[Opening Source material section]

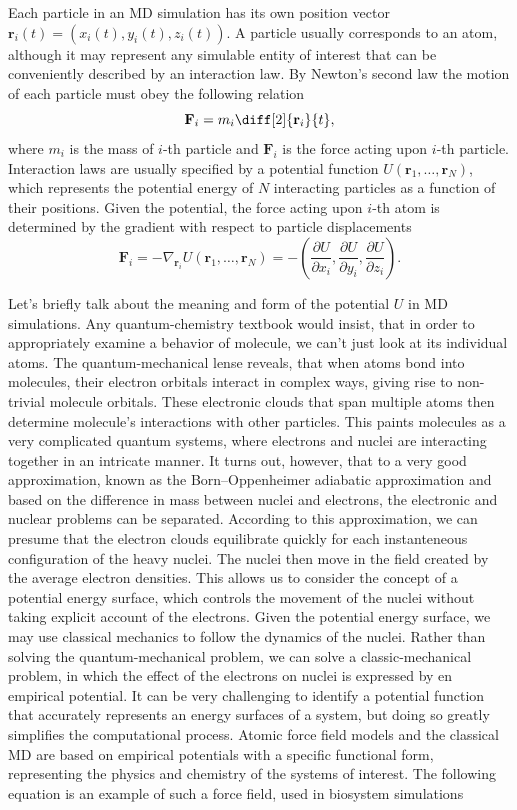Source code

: Each particle in an MD simulation has its own position vector
$\mathbf{r}_i(t) = (x_i(t), y_i(t), z_i(t))$. A particle usually corresponds
to an atom, although it may represent any simulable entity of interest that
can be conveniently described by an interaction law. By Newton's second law
the motion of each particle must obey the following relation
\begin{equation}
  \mathbf{F}_i = m_i \diff[2]{\mathbf{r}_i}{t},
\end{equation}
where $m_i$ is the mass of $i$-th particle and $\mathbf{F}_i$ is the
force acting upon $i$-th particle. Interaction laws are usually specified by
a potential function $U(\mathbf{r}_1, \dots, \mathbf{r}_N)$, which represents
the potential energy of $N$ interacting particles as a function of their
positions. Given the potential, the force acting upon $i$-th atom is
determined by the gradient with respect to particle displacements
\begin{equation}
  \mathbf{F}_i = - \nabla_{\mathbf{r}_i} U(\mathbf{r}_1, \dots, \mathbf{r}_N)
  = - \left(
    \frac{\partial U}{\partial x_i},
    \frac{\partial U}{\partial y_i},
    \frac{\partial U}{\partial z_i}
  \right).
\end{equation}

Let's briefly talk about the meaning and form of the potential $U$
in MD simulations. Any quantum-chemistry textbook would insist, that in order
to appropriately examine a behavior of molecule, we can't just look at its
individual atoms. The quantum-mechanical lense reveals, that when atoms bond
into molecules, their electron orbitals interact in complex ways, giving rise
to non-trivial molecule orbitals. These electronic clouds that span multiple
atoms then determine molecule's interactions with other particles. This paints
molecules as a very complicated quantum systems, where electrons and nuclei
are interacting together in an intricate manner. It turns out, however, that
to a very good approximation, known as the Born–Oppenheimer adiabatic
approximation and based on the difference in mass between nuclei and
electrons, the electronic and nuclear problems can be separated. According to
this approximation, we can presume that the electron clouds equilibrate
quickly for each instanteneous configuration of the heavy nuclei. The nuclei
then move in the field created by the average electron densities.
This allows us to consider the concept of a potential energy surface, which
controls the movement of the nuclei without taking explicit account of the
electrons. Given the potential energy surface, we may use classical mechanics
to follow the dynamics of the nuclei. Rather than solving the
quantum-mechanical problem, we can solve a classic-mechanical problem, in
which the effect of the electrons on nuclei is expressed by en empirical
potential. It can be very challenging to identify a potential function that
accurately represents an energy surfaces of a system, but doing so greatly
simplifies the computational process. Atomic force field models and the
classical MD are based on empirical potentials with a specific functional
form, representing the physics and chemistry of the systems of
interest. The following equation is an example of such a force field, used in
biosystem simulations


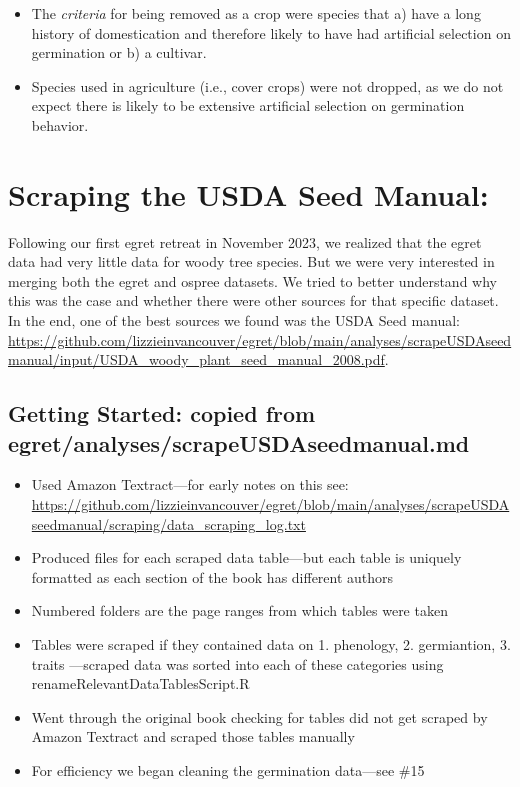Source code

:\documentclass{article}[12pt]
\begin{document}
\begin{enumerate}
\begin{itemize}
\begin{itemize}
\item The \emph{criteria} for being removed as a crop were species that a) have a long history of domestication and therefore likely to have had artificial selection on germination or b) a cultivar.
\item Species used in agriculture (i.e., cover crops) were not dropped, as we do not expect there is likely to be extensive artificial selection on germination behavior.
\end{itemize}
\end{itemize}
\end{enumerate}

\section*{Scraping the USDA Seed Manual: }

Following our first egret retreat in November 2023, we realized that the egret data had very little data for woody tree species. But we were very interested in merging both the egret and ospree datasets. We tried to better understand why this was the case and whether there were other sources for that specific dataset. In the end, one of the best sources we found was the USDA Seed manual: \url{https://github.com/lizzieinvancouver/egret/blob/main/analyses/scrapeUSDAseedmanual/input/USDA_woody_plant_seed_manual_2008.pdf}.

\subsection*{Getting Started: copied from egret/analyses/scrapeUSDAseedmanual.md}
\begin{itemize}
\item Used Amazon Textract---for early notes on this see: \url{https://github.com/lizzieinvancouver/egret/blob/main/analyses/scrapeUSDAseedmanual/scraping/data_scraping_log.txt}
\item Produced files for each scraped data table---but each table is uniquely formatted as each section of the book has different authors
\item Numbered folders are the page ranges from which tables were taken
\item Tables were scraped if they contained data on 1. phenology, 2. germiantion, 3. traits ---scraped data was sorted into each of these categories using renameRelevantDataTablesScript.R
\item Went through the original book checking for tables did not get scraped by Amazon Textract and scraped those tables manually

\item For efficiency we began cleaning the germination data---see \#15
\end{itemize}
\end{document}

[Closing Source material section]

__Directions__: Starting at the line with "then move in" in the entries above, write out every line exactly until the line with "b) a cultivar." has been written. Include no pictures and nothing more.

__Solved problem__:
then move in the field created by the average electron densities.
This allows us to consider the concept of a potential energy surface, which
controls the movement of the nuclei without taking explicit account of the
electrons. Given the potential energy surface, we may use classical mechanics
to follow the dynamics of the nuclei. Rather than solving the
quantum-mechanical problem, we can solve a classic-mechanical problem, in
which the effect of the electrons on nuclei is expressed by en empirical
potential. It can be very challenging to identify a potential function that
accurately represents an energy surfaces of a system, but doing so greatly
simplifies the computational process. Atomic force field models and the
classical MD are based on empirical potentials with a specific functional
form, representing the physics and chemistry of the systems of
interest. The following equation is an example of such a force field, used in
biosystem simulations


Source code

:\documentclass{article}[12pt]
\begin{document}
\begin{enumerate}
\begin{itemize}
\begin{itemize}
\item The \emph{criteria} for being removed as a crop were species that a) have a long history of domestication and therefore likely to have had artificial selection on germination or b) a cultivar.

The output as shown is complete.